In recent years, the neural network (NN) has shown its great potential in image recognition tasks of autonomous driving systems, such as traffic sign recognition, pedestrian detection, etc. However, theoretically well-trained NNs usually fail their performance when facing real-world scenarios. For example, adverse real-world conditions, e.g., bad weather and lighting conditions, can introduce different physical variations and cause considerable accuracy degradation. As for now, the generalization capability of NNs is still one of the most critical challenges for the autonomous driving system.

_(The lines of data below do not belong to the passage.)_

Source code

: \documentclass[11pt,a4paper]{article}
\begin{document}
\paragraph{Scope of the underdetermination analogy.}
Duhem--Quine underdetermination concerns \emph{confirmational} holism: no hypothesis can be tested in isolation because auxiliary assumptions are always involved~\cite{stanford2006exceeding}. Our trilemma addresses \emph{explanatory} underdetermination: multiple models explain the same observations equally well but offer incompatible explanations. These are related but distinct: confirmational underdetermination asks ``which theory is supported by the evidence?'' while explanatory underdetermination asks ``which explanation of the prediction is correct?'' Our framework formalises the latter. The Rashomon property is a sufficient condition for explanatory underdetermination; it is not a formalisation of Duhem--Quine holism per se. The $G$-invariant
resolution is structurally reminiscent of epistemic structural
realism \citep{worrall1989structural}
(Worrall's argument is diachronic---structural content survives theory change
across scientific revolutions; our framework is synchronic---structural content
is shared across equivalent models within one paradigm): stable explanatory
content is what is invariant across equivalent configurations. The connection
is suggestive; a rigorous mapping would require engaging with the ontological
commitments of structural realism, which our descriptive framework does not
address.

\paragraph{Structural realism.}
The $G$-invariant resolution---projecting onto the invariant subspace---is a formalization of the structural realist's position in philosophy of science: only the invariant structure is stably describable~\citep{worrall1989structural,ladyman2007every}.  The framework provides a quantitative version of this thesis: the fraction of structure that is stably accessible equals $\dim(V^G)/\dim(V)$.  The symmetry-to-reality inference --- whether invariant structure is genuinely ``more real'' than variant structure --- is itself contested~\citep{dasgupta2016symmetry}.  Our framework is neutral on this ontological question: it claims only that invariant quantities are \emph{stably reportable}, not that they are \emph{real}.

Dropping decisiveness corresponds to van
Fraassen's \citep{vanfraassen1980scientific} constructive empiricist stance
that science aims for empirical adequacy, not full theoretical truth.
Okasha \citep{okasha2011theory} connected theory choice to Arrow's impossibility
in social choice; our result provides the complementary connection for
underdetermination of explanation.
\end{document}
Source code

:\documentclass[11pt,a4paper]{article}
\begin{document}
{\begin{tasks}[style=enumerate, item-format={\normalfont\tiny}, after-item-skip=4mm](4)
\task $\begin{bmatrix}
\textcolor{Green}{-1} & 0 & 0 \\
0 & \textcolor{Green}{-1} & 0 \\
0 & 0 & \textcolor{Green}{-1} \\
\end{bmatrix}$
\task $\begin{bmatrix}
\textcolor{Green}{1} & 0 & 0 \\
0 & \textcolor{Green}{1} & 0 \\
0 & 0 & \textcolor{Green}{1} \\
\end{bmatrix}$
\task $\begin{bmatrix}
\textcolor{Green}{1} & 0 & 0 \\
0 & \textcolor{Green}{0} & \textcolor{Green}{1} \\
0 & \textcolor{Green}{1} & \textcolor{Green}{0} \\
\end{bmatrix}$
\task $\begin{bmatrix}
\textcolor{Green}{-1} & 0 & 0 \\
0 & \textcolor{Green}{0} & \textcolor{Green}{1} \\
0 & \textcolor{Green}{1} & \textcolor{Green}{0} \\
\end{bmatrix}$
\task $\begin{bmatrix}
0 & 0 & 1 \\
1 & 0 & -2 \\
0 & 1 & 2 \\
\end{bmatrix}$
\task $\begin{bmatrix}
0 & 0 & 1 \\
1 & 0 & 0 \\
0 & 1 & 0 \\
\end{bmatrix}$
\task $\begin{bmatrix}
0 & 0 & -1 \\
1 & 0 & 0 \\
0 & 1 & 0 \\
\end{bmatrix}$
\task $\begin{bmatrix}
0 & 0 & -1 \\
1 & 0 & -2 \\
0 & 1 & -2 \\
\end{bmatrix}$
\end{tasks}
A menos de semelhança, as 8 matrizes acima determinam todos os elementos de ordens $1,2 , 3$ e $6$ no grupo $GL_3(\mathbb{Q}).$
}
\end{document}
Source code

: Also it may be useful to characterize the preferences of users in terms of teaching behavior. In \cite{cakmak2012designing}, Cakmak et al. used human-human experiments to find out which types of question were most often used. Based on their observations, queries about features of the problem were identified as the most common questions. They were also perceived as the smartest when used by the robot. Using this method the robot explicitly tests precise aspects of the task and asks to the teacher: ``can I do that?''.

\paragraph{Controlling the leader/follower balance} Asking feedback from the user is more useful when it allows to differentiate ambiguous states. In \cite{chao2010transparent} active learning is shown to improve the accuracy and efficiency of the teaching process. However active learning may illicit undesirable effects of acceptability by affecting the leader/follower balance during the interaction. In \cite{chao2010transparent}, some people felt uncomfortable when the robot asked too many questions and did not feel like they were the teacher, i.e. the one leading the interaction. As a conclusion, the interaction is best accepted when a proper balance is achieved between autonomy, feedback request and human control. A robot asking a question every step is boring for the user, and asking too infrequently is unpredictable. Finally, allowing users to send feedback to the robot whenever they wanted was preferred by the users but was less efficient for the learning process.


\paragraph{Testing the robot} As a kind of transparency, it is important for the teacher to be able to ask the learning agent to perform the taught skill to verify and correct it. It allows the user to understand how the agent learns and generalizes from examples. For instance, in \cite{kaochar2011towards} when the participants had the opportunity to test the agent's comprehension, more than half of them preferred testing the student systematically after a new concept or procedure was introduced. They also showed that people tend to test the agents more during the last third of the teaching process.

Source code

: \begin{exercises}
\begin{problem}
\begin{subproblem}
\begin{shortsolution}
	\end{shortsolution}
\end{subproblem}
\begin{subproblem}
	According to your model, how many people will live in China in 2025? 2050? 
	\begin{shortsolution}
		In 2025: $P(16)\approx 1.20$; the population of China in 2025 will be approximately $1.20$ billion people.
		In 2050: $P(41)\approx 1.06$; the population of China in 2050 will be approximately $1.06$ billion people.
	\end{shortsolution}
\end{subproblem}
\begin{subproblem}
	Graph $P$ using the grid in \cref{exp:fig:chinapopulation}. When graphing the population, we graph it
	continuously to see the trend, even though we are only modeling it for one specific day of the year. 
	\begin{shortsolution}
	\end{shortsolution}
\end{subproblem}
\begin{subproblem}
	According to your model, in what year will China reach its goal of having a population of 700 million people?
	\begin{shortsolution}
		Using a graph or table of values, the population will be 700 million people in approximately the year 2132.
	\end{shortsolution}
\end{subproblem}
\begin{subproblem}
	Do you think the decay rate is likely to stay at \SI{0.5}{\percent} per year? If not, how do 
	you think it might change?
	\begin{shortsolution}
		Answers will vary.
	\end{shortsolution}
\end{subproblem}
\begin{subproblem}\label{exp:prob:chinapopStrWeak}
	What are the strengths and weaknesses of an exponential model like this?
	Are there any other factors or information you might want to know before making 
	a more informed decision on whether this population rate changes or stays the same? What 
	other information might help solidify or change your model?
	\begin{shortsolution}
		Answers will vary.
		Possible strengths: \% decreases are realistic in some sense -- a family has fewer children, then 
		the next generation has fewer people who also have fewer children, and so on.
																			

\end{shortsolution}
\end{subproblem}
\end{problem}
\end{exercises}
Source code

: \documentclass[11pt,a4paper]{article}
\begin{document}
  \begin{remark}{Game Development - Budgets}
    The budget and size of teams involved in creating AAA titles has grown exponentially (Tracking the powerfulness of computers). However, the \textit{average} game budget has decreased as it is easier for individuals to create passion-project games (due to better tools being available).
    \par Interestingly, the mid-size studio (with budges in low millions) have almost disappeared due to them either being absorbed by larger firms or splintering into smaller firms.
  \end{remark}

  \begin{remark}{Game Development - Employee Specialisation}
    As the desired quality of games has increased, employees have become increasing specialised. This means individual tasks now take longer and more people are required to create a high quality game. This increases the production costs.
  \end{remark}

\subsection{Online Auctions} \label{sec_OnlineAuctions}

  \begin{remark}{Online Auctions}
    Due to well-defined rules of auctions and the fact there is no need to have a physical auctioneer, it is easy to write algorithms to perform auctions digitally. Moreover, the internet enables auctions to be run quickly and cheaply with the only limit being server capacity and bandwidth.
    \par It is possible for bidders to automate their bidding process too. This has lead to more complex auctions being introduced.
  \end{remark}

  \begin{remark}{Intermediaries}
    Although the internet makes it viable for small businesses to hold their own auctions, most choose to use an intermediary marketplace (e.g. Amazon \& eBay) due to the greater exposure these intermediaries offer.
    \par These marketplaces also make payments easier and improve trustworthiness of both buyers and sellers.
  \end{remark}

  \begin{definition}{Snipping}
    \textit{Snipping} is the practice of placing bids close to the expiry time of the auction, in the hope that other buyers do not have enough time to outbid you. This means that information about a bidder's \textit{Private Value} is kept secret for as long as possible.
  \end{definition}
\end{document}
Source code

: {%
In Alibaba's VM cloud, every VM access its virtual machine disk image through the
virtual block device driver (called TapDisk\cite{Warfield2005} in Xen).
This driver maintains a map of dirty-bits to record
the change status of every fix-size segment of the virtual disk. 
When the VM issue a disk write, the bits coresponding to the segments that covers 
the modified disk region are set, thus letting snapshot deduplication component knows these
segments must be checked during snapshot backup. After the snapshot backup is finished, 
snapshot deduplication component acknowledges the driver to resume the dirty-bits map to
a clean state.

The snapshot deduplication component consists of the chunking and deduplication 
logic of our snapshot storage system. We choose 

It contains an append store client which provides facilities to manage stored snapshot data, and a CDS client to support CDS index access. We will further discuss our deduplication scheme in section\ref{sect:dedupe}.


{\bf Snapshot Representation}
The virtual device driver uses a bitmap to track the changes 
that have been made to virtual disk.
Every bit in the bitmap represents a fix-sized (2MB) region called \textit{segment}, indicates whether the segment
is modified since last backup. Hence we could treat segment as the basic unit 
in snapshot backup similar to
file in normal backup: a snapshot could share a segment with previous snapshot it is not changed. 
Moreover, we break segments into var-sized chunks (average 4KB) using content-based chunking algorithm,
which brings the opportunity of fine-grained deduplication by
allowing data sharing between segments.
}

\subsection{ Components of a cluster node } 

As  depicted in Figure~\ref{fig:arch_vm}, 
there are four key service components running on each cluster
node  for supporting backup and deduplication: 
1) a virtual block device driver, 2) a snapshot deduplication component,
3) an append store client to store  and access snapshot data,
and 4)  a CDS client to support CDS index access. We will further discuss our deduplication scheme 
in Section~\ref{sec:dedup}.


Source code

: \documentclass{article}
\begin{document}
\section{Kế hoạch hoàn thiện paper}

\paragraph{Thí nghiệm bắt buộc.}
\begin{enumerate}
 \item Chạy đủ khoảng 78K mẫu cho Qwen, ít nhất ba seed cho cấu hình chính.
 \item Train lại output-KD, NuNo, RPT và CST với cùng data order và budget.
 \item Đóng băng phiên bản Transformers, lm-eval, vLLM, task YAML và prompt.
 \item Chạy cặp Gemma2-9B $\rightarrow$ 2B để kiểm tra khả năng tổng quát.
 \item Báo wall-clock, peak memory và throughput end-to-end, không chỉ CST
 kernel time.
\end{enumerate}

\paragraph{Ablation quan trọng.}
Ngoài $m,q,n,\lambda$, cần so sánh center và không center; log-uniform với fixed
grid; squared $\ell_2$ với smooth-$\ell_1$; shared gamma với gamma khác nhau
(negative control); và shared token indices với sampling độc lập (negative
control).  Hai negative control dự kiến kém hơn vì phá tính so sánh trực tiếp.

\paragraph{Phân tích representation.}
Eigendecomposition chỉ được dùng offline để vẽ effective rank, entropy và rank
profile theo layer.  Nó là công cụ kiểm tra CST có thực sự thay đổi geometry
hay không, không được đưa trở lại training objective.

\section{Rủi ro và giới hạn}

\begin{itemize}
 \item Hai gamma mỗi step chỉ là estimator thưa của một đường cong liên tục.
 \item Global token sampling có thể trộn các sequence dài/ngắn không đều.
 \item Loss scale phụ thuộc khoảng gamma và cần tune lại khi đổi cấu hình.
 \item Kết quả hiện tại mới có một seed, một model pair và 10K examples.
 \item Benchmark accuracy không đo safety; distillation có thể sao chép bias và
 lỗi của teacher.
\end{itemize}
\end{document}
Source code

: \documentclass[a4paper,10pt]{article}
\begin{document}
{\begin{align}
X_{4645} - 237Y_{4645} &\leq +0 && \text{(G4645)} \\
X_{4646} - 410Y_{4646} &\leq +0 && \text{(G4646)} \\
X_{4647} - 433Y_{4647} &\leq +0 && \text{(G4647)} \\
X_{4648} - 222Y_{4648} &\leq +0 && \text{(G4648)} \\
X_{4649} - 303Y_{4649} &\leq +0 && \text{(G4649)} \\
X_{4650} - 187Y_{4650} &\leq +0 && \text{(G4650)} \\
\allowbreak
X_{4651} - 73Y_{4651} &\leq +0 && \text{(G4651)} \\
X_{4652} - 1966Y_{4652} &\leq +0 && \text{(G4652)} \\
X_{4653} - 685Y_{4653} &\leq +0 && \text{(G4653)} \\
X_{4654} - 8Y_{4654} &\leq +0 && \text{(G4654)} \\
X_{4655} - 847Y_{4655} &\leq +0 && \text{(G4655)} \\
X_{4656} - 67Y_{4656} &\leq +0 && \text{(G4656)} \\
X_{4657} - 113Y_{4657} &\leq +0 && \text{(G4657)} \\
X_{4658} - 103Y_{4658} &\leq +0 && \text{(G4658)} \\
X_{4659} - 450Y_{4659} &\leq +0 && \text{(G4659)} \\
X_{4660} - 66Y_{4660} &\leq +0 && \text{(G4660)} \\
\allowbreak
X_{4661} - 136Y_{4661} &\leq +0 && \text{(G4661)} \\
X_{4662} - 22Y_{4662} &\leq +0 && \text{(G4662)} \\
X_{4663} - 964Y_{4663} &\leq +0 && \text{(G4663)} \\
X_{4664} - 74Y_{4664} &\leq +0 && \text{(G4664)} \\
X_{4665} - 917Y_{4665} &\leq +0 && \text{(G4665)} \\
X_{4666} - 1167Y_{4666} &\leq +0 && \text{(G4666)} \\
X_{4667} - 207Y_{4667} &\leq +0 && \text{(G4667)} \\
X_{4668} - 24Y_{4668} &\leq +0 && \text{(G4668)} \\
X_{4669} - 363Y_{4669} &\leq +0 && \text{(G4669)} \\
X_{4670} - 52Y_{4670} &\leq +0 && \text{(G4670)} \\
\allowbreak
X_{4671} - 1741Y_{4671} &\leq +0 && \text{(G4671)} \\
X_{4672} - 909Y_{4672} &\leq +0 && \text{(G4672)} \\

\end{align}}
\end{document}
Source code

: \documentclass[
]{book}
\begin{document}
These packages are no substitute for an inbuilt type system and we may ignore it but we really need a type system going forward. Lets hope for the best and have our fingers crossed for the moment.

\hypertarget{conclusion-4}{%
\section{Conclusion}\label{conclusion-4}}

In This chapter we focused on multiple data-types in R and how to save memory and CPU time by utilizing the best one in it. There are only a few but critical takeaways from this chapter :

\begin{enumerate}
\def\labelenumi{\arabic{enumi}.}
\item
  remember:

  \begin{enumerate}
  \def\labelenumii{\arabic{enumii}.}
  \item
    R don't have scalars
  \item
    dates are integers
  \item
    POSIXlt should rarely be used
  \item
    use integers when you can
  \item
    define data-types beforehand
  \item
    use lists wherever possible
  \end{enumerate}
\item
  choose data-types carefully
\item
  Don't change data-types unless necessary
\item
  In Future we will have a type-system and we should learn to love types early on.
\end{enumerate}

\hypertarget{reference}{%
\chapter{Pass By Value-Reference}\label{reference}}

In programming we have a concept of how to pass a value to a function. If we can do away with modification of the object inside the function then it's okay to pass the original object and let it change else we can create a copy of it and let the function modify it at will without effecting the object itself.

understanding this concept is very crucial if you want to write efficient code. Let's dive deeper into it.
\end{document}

To facilitate the robust image recognition tasks, in this work, we build the RobuTS dataset: a comprehensive Robust Traffic Sign Recognition dataset, which includes images with different environmental variations, e.g., rain, fog, darkening, and blurring. Then to enhance the NN’s generalization capability, we propose two generalization-enhanced training schemes: 1) REIN for robust training without data in adverse scenarios and 2) Self-Teaching (ST) for robust training with unlabeled adverse data. The great advantages of such two training schemes are they are data-free (REIN) and label-free (ST), thus effectively reducing the huge human efforts/cost of on-road driving data collection, as well as the expensive manual data annotation. We conduct extensive experiments to validate our methods’ performance on both classification and detection tasks. For classification tasks, our proposed training algorithms could consistently improve model performance by +15%–25% (REIN) and +16%–30% (ST) in all adverse scenarios of our RobuTS datasets. For detection tasks, our ST could also improve the detector’s performance by +10.1 mean average precision (mAP) on Foggy-Cityscapes, outperforming previous state-of-the-art works by +2.2 mAP.